== Entries taken from a collection ==
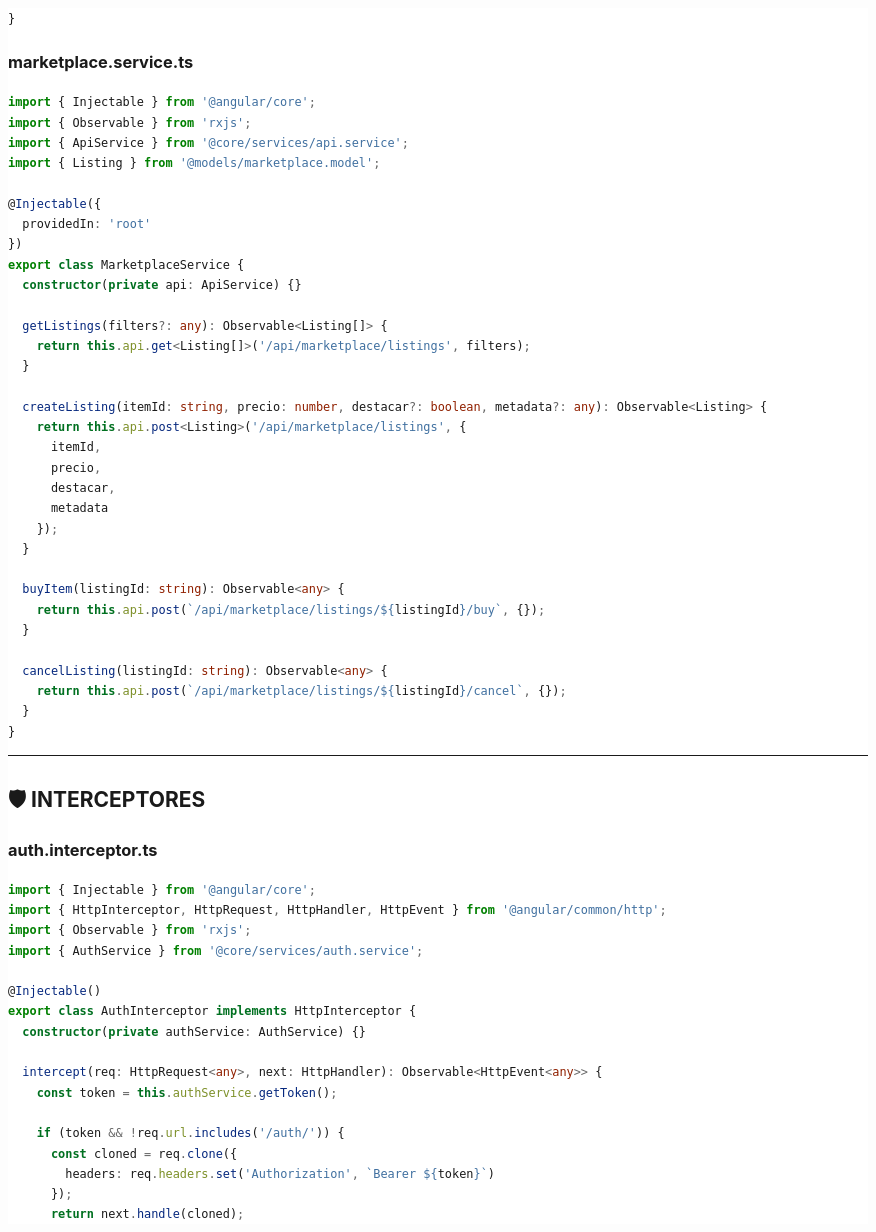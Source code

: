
 ```typescript
}
```

### marketplace.service.ts
```typescript
import { Injectable } from '@angular/core';
import { Observable } from 'rxjs';
import { ApiService } from '@core/services/api.service';
import { Listing } from '@models/marketplace.model';

@Injectable({
  providedIn: 'root'
})
export class MarketplaceService {
  constructor(private api: ApiService) {}

  getListings(filters?: any): Observable<Listing[]> {
    return this.api.get<Listing[]>('/api/marketplace/listings', filters);
  }

  createListing(itemId: string, precio: number, destacar?: boolean, metadata?: any): Observable<Listing> {
    return this.api.post<Listing>('/api/marketplace/listings', { 
      itemId, 
      precio, 
      destacar, 
      metadata 
    });
  }

  buyItem(listingId: string): Observable<any> {
    return this.api.post(`/api/marketplace/listings/${listingId}/buy`, {});
  }

  cancelListing(listingId: string): Observable<any> {
    return this.api.post(`/api/marketplace/listings/${listingId}/cancel`, {});
  }
}
```

---

## 🛡️ INTERCEPTORES

### auth.interceptor.ts
```typescript
import { Injectable } from '@angular/core';
import { HttpInterceptor, HttpRequest, HttpHandler, HttpEvent } from '@angular/common/http';
import { Observable } from 'rxjs';
import { AuthService } from '@core/services/auth.service';

@Injectable()
export class AuthInterceptor implements HttpInterceptor {
  constructor(private authService: AuthService) {}

  intercept(req: HttpRequest<any>, next: HttpHandler): Observable<HttpEvent<any>> {
    const token = this.authService.getToken();
    
    if (token && !req.url.includes('/auth/')) {
      const cloned = req.clone({
        headers: req.headers.set('Authorization', `Bearer ${token}`)
      });
      return next.handle(cloned);
```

== WHAT THE TASK ASKS ==
Please find how many lines in the records hold "import", then give that number with nothing else.

== ANSWER BOX ==
8